POM. As a result of that time when you were in Boston at that Bill of Rights Conference, the Bill of Rights is scoring ... Commission ... spend a year going round talking to people and then to summarise the whole thing.

KA. I know the reports, yes.

POM. But a Bill of Rights on everyone's ... right across the board and this is something that could be built around. I'll drop a copy off to you, you might be interested.

KA. But if for example the Southerners offered the four provinces a solution with a large degree of autonomy, the four provinces solution, or redefined the four provinces because numbers play a game so we have nine regions from four provinces. In the offer there, and if they offer a high degree of autonomy to the provinces, if they guaranteed language, culture, identity, which we have done, then there's a basis to get out of the malaise. And the Bill of Rights because it's a very good Bill of Rights in the Republic of Ireland, there is, but the new superimposed, not the Supreme Court with its Catholic ethos and Catholic personnel, as what we did with a Constitutional Court, there are ways round it. But there has to be agreement in the end that we must move towards a united Ireland.

POM. There has to be agreement on what you finally want to agree to.

KA. That's right. There has to be agreement on what you want to agree on. Whereas this continual emphasis the British have that it's an inseparable part of the United Kingdom and no change without the consent - you can't, on that basis there are problems simply as to what you are going to negotiate about then, bi-nationalism, confederalism, because the real crunch is what's going to be the status of Northern Ireland in all these negotiations. We had an agreement that we have to move so in the end the government said on the 28th April the TBVC states will be incorporated. They had to but they held out for 32 years on that, it was the last stage of the agreement. When they got what they wanted they said the TBVC states would be incorporated into South Africa. Therefore, the Irish, I think that their All-Party negotiations are a good thing.

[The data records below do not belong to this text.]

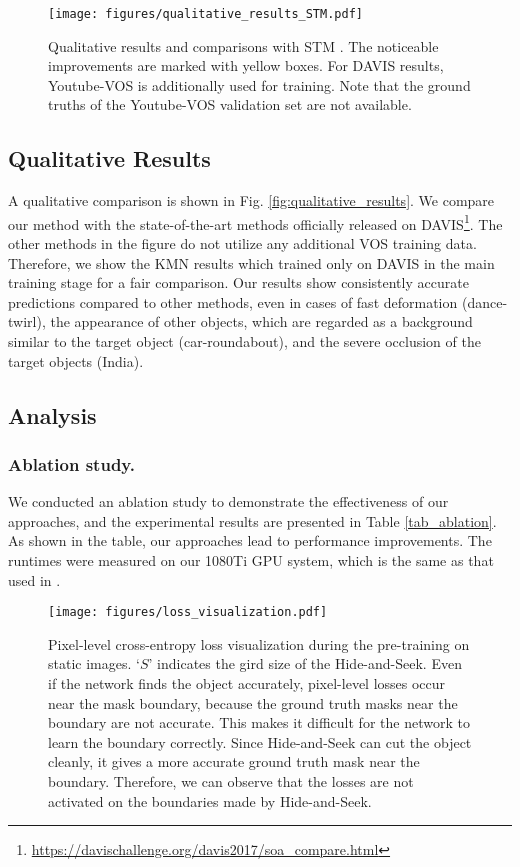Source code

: \begin{figure}
\centering
\texttt{[image: figures/qualitative\_results\_STM.pdf]}
\caption{
Qualitative results and comparisons with STM \cite{Oh_2019_ICCV}. The noticeable improvements are marked with yellow boxes. For DAVIS results, Youtube-VOS is additionally used for training. Note that the ground truths of the Youtube-VOS validation set are not available.
}
\label{fig:qualitative_results_STM}
\end{figure}

\subsection{Qualitative Results}
\label{s45}
A qualitative comparison is shown in Fig. \ref{fig:qualitative_results}. We compare our method with the state-of-the-art methods officially released on DAVIS\footnote{\url{https://davischallenge.org/davis2017/soa\_compare.html}}. The other methods in the figure do not utilize any additional VOS training data. Therefore, we show the KMN results which trained only on DAVIS in the main training stage for a fair comparison. Our results show consistently accurate predictions compared to other methods, even in cases of fast deformation (dance-twirl), the appearance of other objects, which are regarded as a background similar to the target object (car-roundabout), and the severe occlusion of the target objects (India).

\subsection{Analysis}
\label{s46}
\subsubsection{Ablation study.}
We conducted an ablation study to demonstrate the effectiveness of our approaches, and the experimental results are presented in Table \ref{tab_ablation}. As shown in the table, our approaches lead to performance improvements. The runtimes were measured on our 1080Ti GPU system, which is the same as that used in \cite{Oh_2019_ICCV}.

\begin{figure}[t]
\centering
\texttt{[image: figures/loss\_visualization.pdf]}
\caption{
Pixel-level cross-entropy loss visualization during the pre-training on static images. `$S$' indicates the gird size of the Hide-and-Seek. Even if the network finds the object accurately, pixel-level losses occur near the mask boundary, because the ground truth masks near the boundary are not accurate. This makes it difficult for the network to learn the boundary correctly. Since  Hide-and-Seek can cut the object cleanly, it gives a more accurate ground truth mask near the boundary. Therefore, we can observe that the losses are not activated on the boundaries made by Hide-and-Seek.
}
\label{fig:loss_visualization}
\end{figure}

Here the parties had no legitimacy. We had no legitimacy in the sense that we didn't know what our support was but there were these parties from the tricameral Parliament who took part in it.

POM. One thing surprised me in the constitution and it was the double vote or the single vote and the insistence of the ANC in standing behind it, whereas I think if the NP had opted for it alone that the ANC would have said it's undemocratic. I find it undemocratic.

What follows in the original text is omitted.